What is needed:
From the entries, copy every line that carries the string "party".

Saved entries
Start of Block

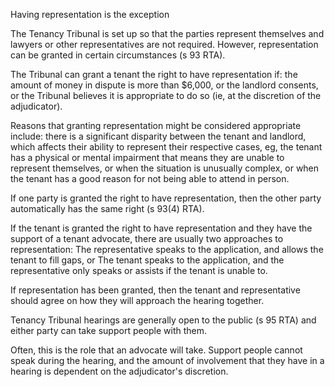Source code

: Having representation is the exception

The Tenancy Tribunal is set up so that the parties represent themselves and lawyers or other representatives are not required. However, representation can be granted in certain circumstances (s 93 RTA).

The Tribunal can grant a tenant the right to have representation if:
the amount of money in dispute is more than $6,000, or
the landlord consents, or
the Tribunal believes it is appropriate to do so (ie, at the discretion of the adjudicator).

Reasons that granting representation might be considered appropriate include:
there is a significant disparity between the tenant and landlord, which affects their ability to represent their respective cases, eg, the tenant has a physical or mental impairment that means they are unable to represent themselves, or
when the situation is unusually complex, or
when the tenant has a good reason for not being able to attend in person.

If one party is granted the right to have representation, then the other party automatically has the same right (s 93(4) RTA).

If the tenant is granted the right to have representation and they have the support of a tenant advocate, there are usually two approaches to representation:
The representative speaks to the application, and allows the tenant to fill gaps, or
The tenant speaks to the application, and the representative only speaks or assists if the tenant is unable to.

If representation has been granted, then the tenant and representative should agree on how they will approach the hearing together.

Tenancy Tribunal hearings are generally open to the public (s 95 RTA) and either party can take support people with them.

Often, this is the role that an advocate will take. Support people cannot speak during the hearing, and the amount of involvement that they have in a hearing is dependent on the adjudicator's discretion.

End of Block

Result of this exercise:
If one party is granted the right to have representation, then the other party automatically has the same right (s 93(4) RTA).
Tenancy Tribunal hearings are generally open to the public (s 95 RTA) and either party can take support people with them.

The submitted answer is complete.